Obtaining the balance of life between work and family, toil and leisure is more difficult for restaurateurs than any other professional group. It is imperative though, that we tear ourselves away from the daily grind and take a break from the stress.
Since summer is the season of the casual read, I´d like to suggest a few books to pack in amongst the invoices or letters of praise from customers. These won´t help in taking your mind off work, but they will introduce you to other´s who share the lifestyle.
When Ludwig Bemelman writes about the rogues, con-men, geniuses, craftsmen gypsies, lunatics and thieves, you know he ain´t talkin "bout Starbucks.
Bemelman spend the 1920s and 1930s in the passageways and banquet halls of The City´s major hotels and the twenty-six stories that comprise Hotel Bemelmans is a humorous joust with society within the walls of any eatery.
It is a wonderful book to keep poolside or bedside- a quick read that delights and makes one realize we are all in the same soup, it is just made with different stock.
Luncheonette, A Memoir
When Steven Sorrentino moved to New York City to find his love on Broadway he thought he had left his dad´s luncheonette, in West Long Branch, New Jersey, behind forever. Luncheonette´s have a certain appeal to those of us in the business, and when Sorentino returned home for Christmas in 1980 he found his father almost paralyzed and the family business in tough straights.
Luncheonette, A Memoir, is a humorously written tale of a small town diner and the characters that congregate along the way. Covering the ups and downs and sideways of the biz, Sorrentino touches the soft spots of restaurant owners everywhere while dealing with the day to day struggles of life.
The Restaurant Dream?
And finally, Lee Simon has recently published a design insight bible. A business book, you say?
All right. You can´t get away from it. Hotel Bemelmans was humorous. Luncheonette, touching. But you can´t get the idea of the dish room being moved out of your head. The service station just isn´t working. And, the plans for the new place in Denver are not completed because the architect is having a problem with the walk-in. Maybe Lee Simon can help.
Simon has recently published The Restaurant Dream? on restaurant design that has first time developers in mind. Notice the question mark in the title? When has an owner never not questioned what he´s doing in the business. That should be enough info to make everyone thinking about building a new a restaurant or designing a remodel too pick up a copy.
I have yet to read the entire book. However, According to Simon, after reading the book you will be able to make a well informed, educated decision on whether or not you want to really go into the business. Here´s what some industry veterans are saying about the book.

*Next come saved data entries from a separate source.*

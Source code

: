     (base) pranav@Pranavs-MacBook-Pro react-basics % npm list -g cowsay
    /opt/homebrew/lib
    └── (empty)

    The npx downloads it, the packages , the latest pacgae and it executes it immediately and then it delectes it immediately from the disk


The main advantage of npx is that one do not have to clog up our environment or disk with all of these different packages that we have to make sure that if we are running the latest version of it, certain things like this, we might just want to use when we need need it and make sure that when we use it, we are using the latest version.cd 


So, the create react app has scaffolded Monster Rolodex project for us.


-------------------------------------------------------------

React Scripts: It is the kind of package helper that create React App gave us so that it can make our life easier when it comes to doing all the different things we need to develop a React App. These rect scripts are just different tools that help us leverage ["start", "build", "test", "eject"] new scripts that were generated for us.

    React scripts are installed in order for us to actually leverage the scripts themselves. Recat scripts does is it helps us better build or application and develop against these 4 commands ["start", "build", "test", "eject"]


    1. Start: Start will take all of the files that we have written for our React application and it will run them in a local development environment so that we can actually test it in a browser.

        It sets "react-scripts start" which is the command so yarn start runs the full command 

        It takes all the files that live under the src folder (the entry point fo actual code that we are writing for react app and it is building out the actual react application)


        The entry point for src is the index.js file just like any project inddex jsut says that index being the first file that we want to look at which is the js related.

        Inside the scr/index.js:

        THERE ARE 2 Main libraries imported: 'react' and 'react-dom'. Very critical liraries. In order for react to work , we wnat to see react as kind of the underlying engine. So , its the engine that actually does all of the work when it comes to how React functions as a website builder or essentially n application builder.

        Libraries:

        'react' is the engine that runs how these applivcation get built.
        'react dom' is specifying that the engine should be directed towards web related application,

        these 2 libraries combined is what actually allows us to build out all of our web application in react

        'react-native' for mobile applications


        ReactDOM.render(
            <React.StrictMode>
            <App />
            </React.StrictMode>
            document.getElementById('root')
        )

"The Restaurant Dream? provides a rare and realistic look inside the restaurant development process, from start to finish. Lee offers a wealth of useful information for restaurant developers of all experience levels."
– Patrick Hynes, Senior Director, Purchasing, Darden Restaurants
"Lee provides you with everything you need and then some. His insights into the nuts and bolts of restaurant concepts, design, equity structure, marketing, and opening are unparalleled. You won’t eat in any restaurant again without thinking about the tough decisions and banter that went on behind the scenes to determine every specification and detail that you see, touch, and eat."
– Scott Uehlein, Corporate Chef, Canyon Ranch
"Opening a restaurant is probably one of the most difficult undertakings that any sane person will approach outside of scaling Mount Everest. The Restaurant Dream? provides those who are interested in approaching this restaurant design summit with a concise but incredibly thorough sherpa-like approach to realizing this goal. While it may not guarantee a successful restaurant, it will certainly prepare you for the climb."
– Larry Traxler, Vice President Architecture and Design, Hyatt Hotels Corporation
That sounds like a must read for anyone with dreams of grandeur and dishwashers near a stove.
Summer reading. A tremendously relaxing way to pass the time and keep your mind off the business. Did I mention not to bring your cell phone to the pool?